Originally Posted by BurpetheadX
  1. Two FPU's per processor
  2. Super fast bus speed
  3. 64-bit
  4. Solid, proven, reliable architecture
  5. RISC instead of poo CISC
Well, life isn't quite so simple.

1) The G5 has two high-latency FPUs per processor with no internal bypassing. For all intents and purposes, that means it appears to the compiler's scheduler as a 12-FPU machine running at 1/6th the clockspeed (eg: 333 Mhz for a 2 GHz G5). The Core Duo has one FPU per processor, but with a latency of only four clocks. That means it appears to the compiler's scheduler as a 4-FPU machine running at 1/4th the clockspeed (500 MHz for a 2 GHz G5). Now, most code has the parallelism to take advantage of the G5's FPU pipelines, so the G5 will still win most FPU benchmarks. However, some code won't.

2) The G5's bus is stronger in some ways than a core duo's, but weaker in some ways. It's higher latency than the Core Duo's bus, which impacts a lot of code pretty badly. In the beginning days of the P4, people found that RDRAM wasn't usually a performance win even though it was higher-bandwidth than regular DDR SDRAM. That was because RDRAM was higher latency, which negated its bandwidth advantage. Moreover, the G5's bus is dual-unidirectional. That means a 2.0 GHz G5 has 8 GB/sec of total bus bandwidth, but can only use half of it in a given direction. So if your code does only reads but no writes, the G5's bus will be limited to 4 GB/sec. The Core Duo's bus has less overall bandwidth, but its more flexible. It's got 5.33 GB/sec in either direction. So if your code is doing all reads, it can still use the full speed of the bus.

3) 64-bit usually makes the G5 slower, unless your app needs > 4GB of RAM. That's because 64-bit uses larger pointers, which increase the memory usage of the app and decrease the effective cache size of the processor.

4) The Core Duo is based on the P6 architecture, which is a lot more mature than the POWER4 architecture.

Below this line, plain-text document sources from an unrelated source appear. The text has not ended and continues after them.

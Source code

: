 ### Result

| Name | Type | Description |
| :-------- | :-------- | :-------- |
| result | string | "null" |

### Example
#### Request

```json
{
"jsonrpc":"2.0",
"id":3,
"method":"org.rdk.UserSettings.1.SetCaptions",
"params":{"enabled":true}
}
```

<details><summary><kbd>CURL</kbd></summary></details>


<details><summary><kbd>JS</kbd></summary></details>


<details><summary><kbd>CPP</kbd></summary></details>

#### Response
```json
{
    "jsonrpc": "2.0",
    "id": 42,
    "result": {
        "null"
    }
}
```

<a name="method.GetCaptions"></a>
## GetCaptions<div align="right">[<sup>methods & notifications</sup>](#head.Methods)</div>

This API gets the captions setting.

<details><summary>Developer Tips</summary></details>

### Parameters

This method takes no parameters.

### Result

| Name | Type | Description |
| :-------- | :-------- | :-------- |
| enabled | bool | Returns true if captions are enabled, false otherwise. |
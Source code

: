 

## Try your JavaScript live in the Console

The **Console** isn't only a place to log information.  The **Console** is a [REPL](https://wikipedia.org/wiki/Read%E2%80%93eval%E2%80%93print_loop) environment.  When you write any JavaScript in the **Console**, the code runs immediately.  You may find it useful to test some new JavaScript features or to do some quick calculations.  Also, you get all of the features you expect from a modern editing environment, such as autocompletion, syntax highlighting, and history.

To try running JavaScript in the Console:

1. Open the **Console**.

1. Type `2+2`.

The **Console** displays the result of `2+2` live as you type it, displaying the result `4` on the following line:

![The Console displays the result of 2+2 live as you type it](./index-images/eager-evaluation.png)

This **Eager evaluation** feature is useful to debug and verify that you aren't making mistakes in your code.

5) RISC is more of a liability these days than an advantage. It results in big code (PowerPC code is more than 50% larger than AMD64 code), which decreases the effective size of the instruction cache. It makes tricks like microps fusion difficult, because each RISC operation only does one thing at a time. RISC was a big advantage back when transistor count was the bottleneck, but these days, power usage and wire delay are the bottleneck. These days, spending a few million transistors to do x86 decoding is nothing compared to being able to take advantage of the more complex nature of x86 instructions in order to reduce the number of operations that have to be tracked internally within the processor.
     
Mac Elite
Join Date: Aug 2001
Status: Offline
Reply With Quote
Feb 19, 2006, 03:01 PM
 
Originally Posted by rhashem
4) The Core Duo is based on the P6 architecture, which is a lot more mature than the POWER4 architecture.
Well... that's a bit like saying the G4 is based on the 603e. Certainly there are inherited traits, but rather a lot of stuff was redesigned.

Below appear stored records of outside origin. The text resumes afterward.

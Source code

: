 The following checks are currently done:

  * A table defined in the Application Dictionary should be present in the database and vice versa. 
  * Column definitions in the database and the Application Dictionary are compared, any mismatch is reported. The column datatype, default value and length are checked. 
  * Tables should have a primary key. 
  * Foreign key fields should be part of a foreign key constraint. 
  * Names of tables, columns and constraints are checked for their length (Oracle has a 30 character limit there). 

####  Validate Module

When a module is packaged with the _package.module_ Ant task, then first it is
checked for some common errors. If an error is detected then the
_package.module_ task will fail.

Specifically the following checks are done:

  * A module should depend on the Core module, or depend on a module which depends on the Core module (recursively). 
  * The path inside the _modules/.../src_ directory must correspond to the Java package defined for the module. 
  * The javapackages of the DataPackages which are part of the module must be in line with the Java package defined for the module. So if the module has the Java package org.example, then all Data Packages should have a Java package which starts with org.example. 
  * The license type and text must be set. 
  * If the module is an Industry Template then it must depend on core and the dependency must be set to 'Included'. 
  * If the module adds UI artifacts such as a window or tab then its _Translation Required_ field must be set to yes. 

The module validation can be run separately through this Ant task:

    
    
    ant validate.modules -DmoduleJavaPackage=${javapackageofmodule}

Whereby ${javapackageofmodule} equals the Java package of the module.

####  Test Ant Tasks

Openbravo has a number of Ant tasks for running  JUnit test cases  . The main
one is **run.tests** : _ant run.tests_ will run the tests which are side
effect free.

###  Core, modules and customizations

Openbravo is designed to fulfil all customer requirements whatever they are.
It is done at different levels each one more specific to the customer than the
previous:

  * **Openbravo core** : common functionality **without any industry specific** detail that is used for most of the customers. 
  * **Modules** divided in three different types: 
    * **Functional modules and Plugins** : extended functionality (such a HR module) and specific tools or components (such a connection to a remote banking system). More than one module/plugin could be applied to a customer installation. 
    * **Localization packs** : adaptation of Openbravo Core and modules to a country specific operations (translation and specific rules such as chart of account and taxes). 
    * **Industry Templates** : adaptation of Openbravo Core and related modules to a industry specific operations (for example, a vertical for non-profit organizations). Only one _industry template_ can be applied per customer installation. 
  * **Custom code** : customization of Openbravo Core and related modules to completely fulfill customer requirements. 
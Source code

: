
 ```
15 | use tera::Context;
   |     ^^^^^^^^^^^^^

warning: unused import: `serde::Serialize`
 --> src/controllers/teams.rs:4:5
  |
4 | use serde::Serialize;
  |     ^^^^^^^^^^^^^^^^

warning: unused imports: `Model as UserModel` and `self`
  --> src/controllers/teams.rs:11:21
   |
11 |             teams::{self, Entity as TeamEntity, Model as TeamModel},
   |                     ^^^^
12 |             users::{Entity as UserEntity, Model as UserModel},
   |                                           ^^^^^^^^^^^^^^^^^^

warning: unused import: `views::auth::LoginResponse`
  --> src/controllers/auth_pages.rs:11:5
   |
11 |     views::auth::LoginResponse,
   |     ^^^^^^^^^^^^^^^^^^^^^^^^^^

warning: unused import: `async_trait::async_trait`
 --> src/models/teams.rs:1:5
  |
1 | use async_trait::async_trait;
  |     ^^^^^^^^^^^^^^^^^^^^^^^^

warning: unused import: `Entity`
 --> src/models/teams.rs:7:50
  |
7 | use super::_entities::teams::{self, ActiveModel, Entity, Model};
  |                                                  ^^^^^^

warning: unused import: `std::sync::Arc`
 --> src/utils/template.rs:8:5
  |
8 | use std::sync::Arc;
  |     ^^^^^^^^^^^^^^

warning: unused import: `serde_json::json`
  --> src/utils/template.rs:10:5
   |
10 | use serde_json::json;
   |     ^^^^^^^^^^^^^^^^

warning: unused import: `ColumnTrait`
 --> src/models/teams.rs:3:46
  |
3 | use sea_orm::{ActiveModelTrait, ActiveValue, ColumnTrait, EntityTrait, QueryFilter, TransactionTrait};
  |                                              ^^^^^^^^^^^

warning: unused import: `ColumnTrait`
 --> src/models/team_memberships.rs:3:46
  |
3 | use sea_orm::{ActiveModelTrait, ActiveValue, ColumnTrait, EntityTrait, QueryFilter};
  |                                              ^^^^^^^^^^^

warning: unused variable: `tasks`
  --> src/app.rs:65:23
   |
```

Originally Posted by rhashem
5) RISC is more of a liability these days than an advantage. It results in big code (PowerPC code is more than 50% larger than AMD64 code), which decreases the effective size of the instruction cache. It makes tricks like microps fusion difficult, because each RISC operation only does one thing at a time. RISC was a big advantage back when transistor count was the bottleneck, but these days, power usage and wire delay are the bottleneck. These days, spending a few million transistors to do x86 decoding is nothing compared to being able to take advantage of the more complex nature of x86 instructions in order to reduce the number of operations that have to be tracked internally within the processor.
Certainly CISC instruction sets are less of a disadvantage than they were when x86 decode logic was a significant cost in transistors, and certainly one can reduce the disadvantage by clever tricks like pre-decoding and trace caches, but I'd hardly say that RISC is a liability. There are numerous flaws countering out the code density advantage of variably sized instructions; from the limited architected register count, to the mind-bending tricks required to execute micro-ops out of order in parallel while pretending to execute x86 ops in order and serially, to the added power usage and latency of the decode pipeline stages. x86 also has flaws beyond just general CISC ones such as the bizarre x87 fpu (thankfully Apple doesn't have to deal with that) and the segmented memory addressing scheme.
     
Forum Regular
Join Date: Nov 2005
Status: Offline
Reply With Quote
Feb 19, 2006, 05:05 PM
 
Originally Posted by Catfish_Man
Well... that's a bit like saying the G4 is based on the 603e. Certainly there are inherited traits, but rather a lot of stuff was redesigned.
The G4e's execution core is very substantially different from the 603e's. Its a 3+1 issue design versus the 603e's 2-issue design, it's got more execution units, a much bigger reorder buffer, better branch predictor, different bus, etc. The Core Duo has a lot of redesigned parts, like the branch predictor, bus, and a better decoder, but its got the same basic execution core and a very similar 3-issue frontend. It's not at all a stretch to say that the Core Duo is based on the mature P6 architecture.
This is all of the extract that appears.